__Source information__.
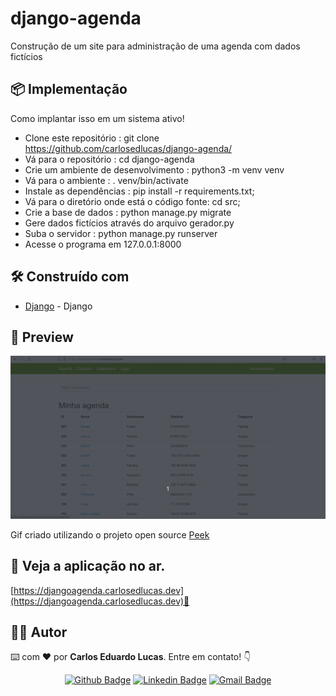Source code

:# django-agenda

Construção de um site para administração de uma agenda com dados fictícios

## 📦 Implementação

Como implantar isso em um sistema ativo!

* Clone este repositório : git clone https://github.com/carlosedlucas/django-agenda/
* Vá para o repositório : cd django-agenda
* Crie um ambiente de desenvolvimento : python3 -m venv venv
* Vá para o ambiente : . venv/bin/activate
* Instale as dependências : pip install -r requirements.txt;
* Vá para o diretório onde está o código fonte: cd src;
* Crie a base de dados : python manage.py migrate
* Gere dados fictícios através do arquivo gerador.py
* Suba o servidor : python manage.py runserver
* Acesse o programa em 127.0.0.1:8000

## 🛠️ Construído com

* [Django](https://docs.djangoproject.com/pt-br/4.1/) - Django

## 👀 Preview

![Animação](https://raw.githubusercontent.com/carlosedlucas/django-agenda/main/django-agenda.gif)

Gif criado utilizando o projeto open source [Peek](https://github.com/phw/peek)

## 🚀 Veja a aplicação no ar.

[https://djangoagenda.carlosedlucas.dev](https://djangoagenda.carlosedlucas.dev)🔗 


## 👩‍💻 Autor

⌨️ com ❤️ por **Carlos Eduardo Lucas**. Entre em contato! 👇

<div align="center">
  
  <a href="">[![Github Badge](https://img.shields.io/badge/-GitHub-black?style=flat-square&logo=Github&logoColor=white&link=https://github.com/carlosedlucas)](https://github.com/carlosedlucas)</a>
  <a href="">[![Linkedin Badge](https://img.shields.io/badge/-LinkedIn-blue?style=flat-square&logo=Linkedin&logoColor=white&link=https://www.linkedin.com/in/carlosedlucas/)](https://www.linkedin.com/in/carlosedlucas/)</a>
  <a href="">[![Gmail Badge](https://img.shields.io/badge/-Gmail-c14438?style=flat-square&logo=Gmail&logoColor=white&link=mailto:carlosedlucas@gmail.com)](mailto:carlosedlucas@gmail.com)</a>

</div>
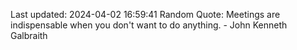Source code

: Last updated: 2024-04-02 16:59:41
Random Quote: Meetings are indispensable when you don't want to do anything. - John Kenneth Galbraith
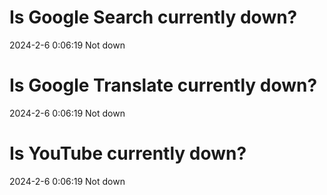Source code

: # Is Google Search currently down?

2024-2-6 0:06:19 Not down

# Is Google Translate currently down?

2024-2-6 0:06:19 Not down

# Is YouTube currently down?

2024-2-6 0:06:19 Not down

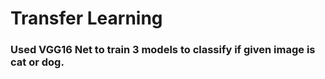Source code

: # Transfer Learning

### Used VGG16 Net to train 3 models to classify if given image is cat or dog.

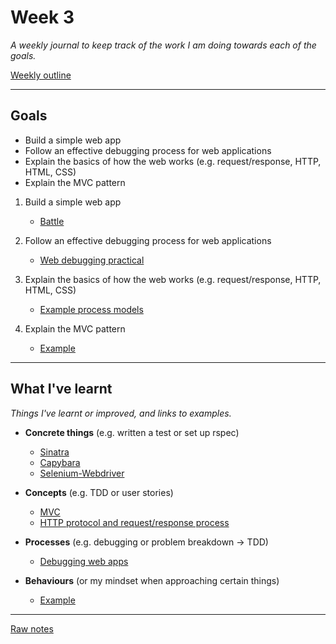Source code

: # Week 3

_A weekly journal to keep track of the work I am doing towards each of the goals._

[Weekly outline](https://github.com/makersacademy/course/blob/master/week_outlines.md/)

------

## Goals

- Build a simple web app
- Follow an effective debugging process for web applications
- Explain the basics of how the web works (e.g. request/response, HTTP, HTML, CSS)
- Explain the MVC pattern

1. Build a simple web app
    - [Battle]()

2. Follow an effective debugging process for web applications
    - [Web debugging practical]()

3. Explain the basics of how the web works (e.g. request/response, HTTP, HTML, CSS)
    - [Example process models]()

4. Explain the MVC pattern
    - [Example]()

------

## What I've learnt

_Things I've learnt or improved, and links to examples._

- **Concrete things** (e.g. written a test or set up rspec)
  - [Sinatra]()
  - [Capybara](https://github.com/mattTea/Portfolio/blob/master/notes/week_3_raw_notes.md#afternoon-challenge)
  - [Selenium-Webdriver]()

- **Concepts** (e.g. TDD or user stories)
  - [MVC]()
  - [HTTP protocol and request/response process](https://github.com/mattTea/Portfolio/blob/master/notes/week_3_raw_notes.md#process-modelling-workshop)

- **Processes** (e.g. debugging or problem breakdown -> TDD)
  - [Debugging web apps]()

- **Behaviours** (or my mindset when approaching certain things)
  - [Example]()

------

[Raw notes](https://github.com/mattTea/Portfolio/blob/master/notes/week_3_raw_notes.md)
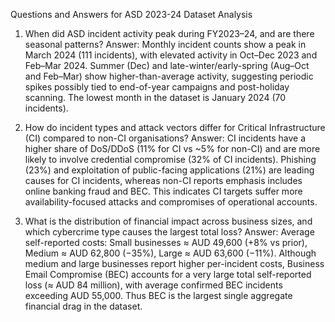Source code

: Questions and Answers for ASD 2023-24 Dataset Analysis

1) When did ASD incident activity peak during FY2023–24, and are there seasonal patterns?
Answer: Monthly incident counts show a peak in March 2024 (111 incidents), with elevated activity in Oct–Dec 2023 and Feb–Mar 2024. Summer (Dec) and late-winter/early-spring (Aug–Oct and Feb–Mar) show higher-than-average activity, suggesting periodic spikes possibly tied to end-of-year campaigns and post-holiday scanning. The lowest month in the dataset is January 2024 (70 incidents).

2) How do incident types and attack vectors differ for Critical Infrastructure (CI) compared to non-CI organisations?
Answer: CI incidents have a higher share of DoS/DDoS (11% for CI vs ~5% for non-CI) and are more likely to involve credential compromise (32% of CI incidents). Phishing (23%) and exploitation of public-facing applications (21%) are leading causes for CI incidents, whereas non-CI reports emphasis includes online banking fraud and BEC. This indicates CI targets suffer more availability-focused attacks and compromises of operational accounts.

3) What is the distribution of financial impact across business sizes, and which cybercrime type causes the largest total loss?
Answer: Average self-reported costs: Small businesses ≈ AUD 49,600 (+8% vs prior), Medium ≈ AUD 62,800 (−35%), Large ≈ AUD 63,600 (−11%). Although medium and large businesses report higher per-incident costs, Business Email Compromise (BEC) accounts for a very large total self-reported loss (≈ AUD 84 million), with average confirmed BEC incidents exceeding AUD 55,000. Thus BEC is the largest single aggregate financial drag in the dataset.
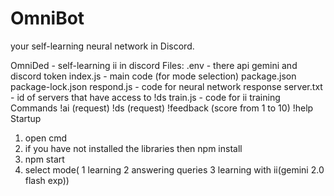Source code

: # OmniBot
your self-learning neural network in Discord.

OmniDed - self-learning ii in discord
Files:
.env - there api gemini and discord token
index.js - main code (for mode selection)
package.json
package-lock.json
respond.js - code for neural network response
server.txt - id of servers that have access to !ds
train.js - code for ii training
Commands
!ai (request)
!ds (request)
!feedback (score from 1 to 10)
!help
Startup
1. open cmd
2. if you have not installed the libraries then npm install
3. npm start
4. select mode(
1 learning
2 answering queries
3 learning with ii(gemini 2.0 flash exp))
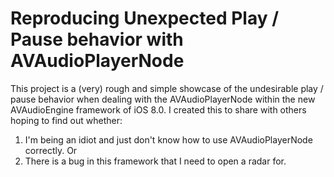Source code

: Reproducing Unexpected Play / Pause behavior with AVAudioPlayerNode
==========================

This project is a (very) rough and simple showcase of the undesirable play / pause behavior 
when dealing with the AVAudioPlayerNode within the new AVAudioEngine framework of iOS 8.0.
I created this to share with others hoping to find out whether:

1. I'm being an idiot and just don't know how to use AVAudioPlayerNode correctly. Or
2. There is a bug in this framework that I need to open a radar for.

__Task item__.
With "share" as the word to match, copy each line of the records that has it.

__Exercise output__.
Answer: CI incidents have a higher share of DoS/DDoS (11% for CI vs ~5% for non-CI) and are more likely to involve credential compromise (32% of CI incidents). Phishing (23%) and exploitation of public-facing applications (21%) are leading causes for CI incidents, whereas non-CI reports emphasis includes online banking fraud and BEC. This indicates CI targets suffer more availability-focused attacks and compromises of operational accounts.
I created this to share with others hoping to find out whether:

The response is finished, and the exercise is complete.